Content starts

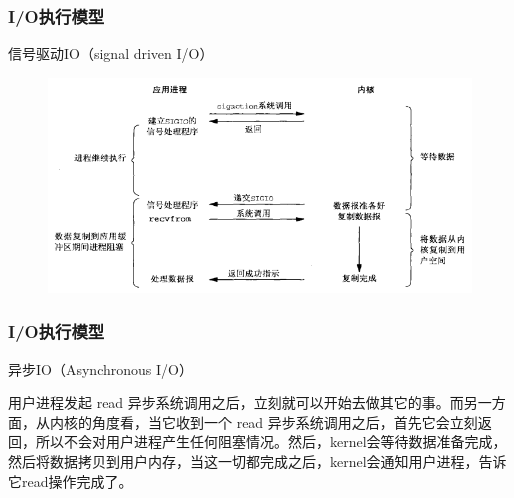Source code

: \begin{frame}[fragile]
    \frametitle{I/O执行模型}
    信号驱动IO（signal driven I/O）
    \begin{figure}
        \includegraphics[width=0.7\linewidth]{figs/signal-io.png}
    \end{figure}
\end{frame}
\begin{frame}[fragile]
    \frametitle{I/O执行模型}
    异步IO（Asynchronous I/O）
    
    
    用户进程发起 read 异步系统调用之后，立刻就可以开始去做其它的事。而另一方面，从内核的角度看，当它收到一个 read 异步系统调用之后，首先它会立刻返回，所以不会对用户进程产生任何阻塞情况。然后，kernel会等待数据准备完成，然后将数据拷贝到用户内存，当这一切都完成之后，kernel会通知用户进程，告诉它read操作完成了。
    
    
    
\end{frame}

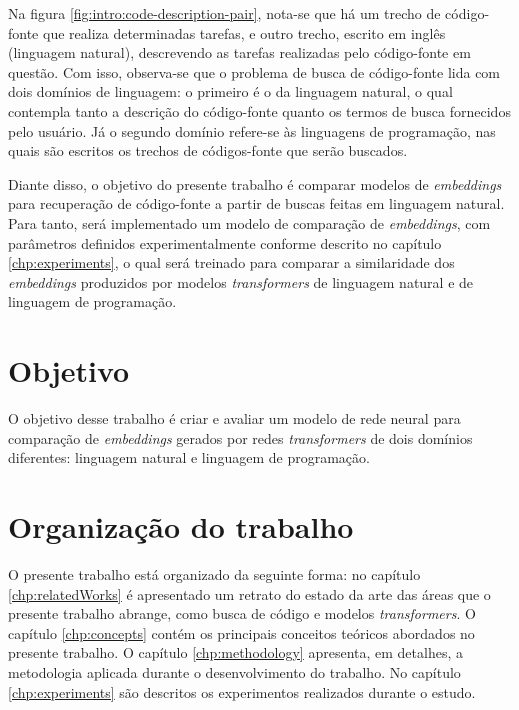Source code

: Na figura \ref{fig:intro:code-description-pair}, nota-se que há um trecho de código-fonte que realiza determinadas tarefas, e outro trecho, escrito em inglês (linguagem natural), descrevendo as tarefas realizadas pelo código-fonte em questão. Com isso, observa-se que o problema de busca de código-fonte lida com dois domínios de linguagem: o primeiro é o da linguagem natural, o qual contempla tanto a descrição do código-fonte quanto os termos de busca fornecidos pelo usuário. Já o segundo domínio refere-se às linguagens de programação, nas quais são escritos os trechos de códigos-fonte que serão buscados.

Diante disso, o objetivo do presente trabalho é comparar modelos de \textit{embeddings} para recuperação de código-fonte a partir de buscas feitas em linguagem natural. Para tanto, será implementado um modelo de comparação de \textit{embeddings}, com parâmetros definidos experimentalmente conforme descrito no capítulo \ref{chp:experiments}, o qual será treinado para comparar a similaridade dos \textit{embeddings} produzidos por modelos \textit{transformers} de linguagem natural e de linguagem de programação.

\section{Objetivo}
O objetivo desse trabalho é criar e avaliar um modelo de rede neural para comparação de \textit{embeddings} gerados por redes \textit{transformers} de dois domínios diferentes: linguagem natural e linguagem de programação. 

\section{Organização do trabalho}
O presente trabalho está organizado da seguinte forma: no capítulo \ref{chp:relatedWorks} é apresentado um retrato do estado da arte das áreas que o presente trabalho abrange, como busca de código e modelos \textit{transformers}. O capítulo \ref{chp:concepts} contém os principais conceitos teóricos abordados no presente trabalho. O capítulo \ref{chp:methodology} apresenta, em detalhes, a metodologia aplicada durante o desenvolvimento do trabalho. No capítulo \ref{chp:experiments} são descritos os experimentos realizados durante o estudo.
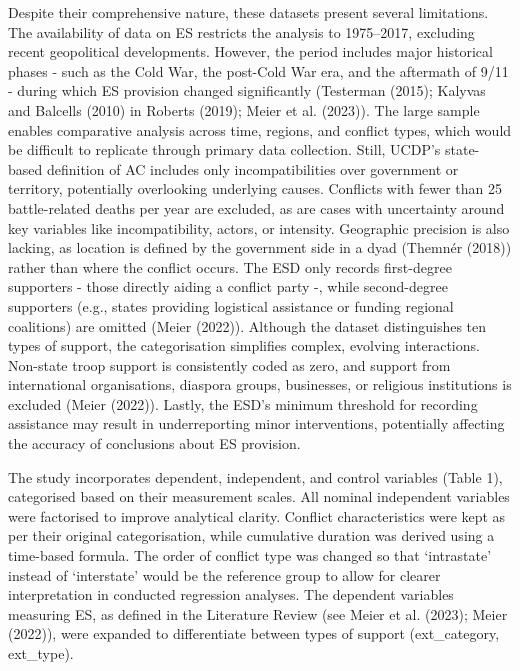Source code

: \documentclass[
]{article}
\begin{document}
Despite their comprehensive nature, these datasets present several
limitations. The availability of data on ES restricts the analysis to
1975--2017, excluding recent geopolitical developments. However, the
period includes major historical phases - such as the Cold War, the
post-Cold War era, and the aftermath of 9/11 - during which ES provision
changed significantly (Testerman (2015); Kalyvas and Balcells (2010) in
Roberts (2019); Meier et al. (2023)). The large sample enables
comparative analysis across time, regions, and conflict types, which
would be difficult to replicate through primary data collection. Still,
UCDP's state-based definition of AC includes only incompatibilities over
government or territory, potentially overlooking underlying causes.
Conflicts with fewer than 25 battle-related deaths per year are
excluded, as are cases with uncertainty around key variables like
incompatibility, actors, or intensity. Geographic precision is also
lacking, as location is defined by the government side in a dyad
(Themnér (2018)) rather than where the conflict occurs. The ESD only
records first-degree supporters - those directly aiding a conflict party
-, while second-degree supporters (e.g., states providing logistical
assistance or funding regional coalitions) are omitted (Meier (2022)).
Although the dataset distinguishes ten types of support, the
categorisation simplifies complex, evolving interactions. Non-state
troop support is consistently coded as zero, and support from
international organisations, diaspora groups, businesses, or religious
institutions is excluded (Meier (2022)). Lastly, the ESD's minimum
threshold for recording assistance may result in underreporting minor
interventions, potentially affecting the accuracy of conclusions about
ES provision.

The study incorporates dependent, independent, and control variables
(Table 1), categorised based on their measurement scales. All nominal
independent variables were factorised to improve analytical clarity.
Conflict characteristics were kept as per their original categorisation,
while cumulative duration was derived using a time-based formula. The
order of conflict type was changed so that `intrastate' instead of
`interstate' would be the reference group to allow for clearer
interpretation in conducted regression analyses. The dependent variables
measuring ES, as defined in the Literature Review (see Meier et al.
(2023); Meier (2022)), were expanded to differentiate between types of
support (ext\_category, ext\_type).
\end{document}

Content ends

▶ PROBLEM DETAILS: Please output exactly the lines between the one holding "Conflicts with fewer" and the one holding "order of conflict" in the records above, inclusive, and nothing more.

▶ EXERCISE ANSWER:
Conflicts with fewer than 25 battle-related deaths per year are
excluded, as are cases with uncertainty around key variables like
incompatibility, actors, or intensity. Geographic precision is also
lacking, as location is defined by the government side in a dyad
(Themnér (2018)) rather than where the conflict occurs. The ESD only
records first-degree supporters - those directly aiding a conflict party
-, while second-degree supporters (e.g., states providing logistical
assistance or funding regional coalitions) are omitted (Meier (2022)).
Although the dataset distinguishes ten types of support, the
categorisation simplifies complex, evolving interactions. Non-state
troop support is consistently coded as zero, and support from
international organisations, diaspora groups, businesses, or religious
institutions is excluded (Meier (2022)). Lastly, the ESD's minimum
threshold for recording assistance may result in underreporting minor
interventions, potentially affecting the accuracy of conclusions about
ES provision.

The study incorporates dependent, independent, and control variables
(Table 1), categorised based on their measurement scales. All nominal
independent variables were factorised to improve analytical clarity.
Conflict characteristics were kept as per their original categorisation,
while cumulative duration was derived using a time-based formula. The
order of conflict type was changed so that `intrastate' instead of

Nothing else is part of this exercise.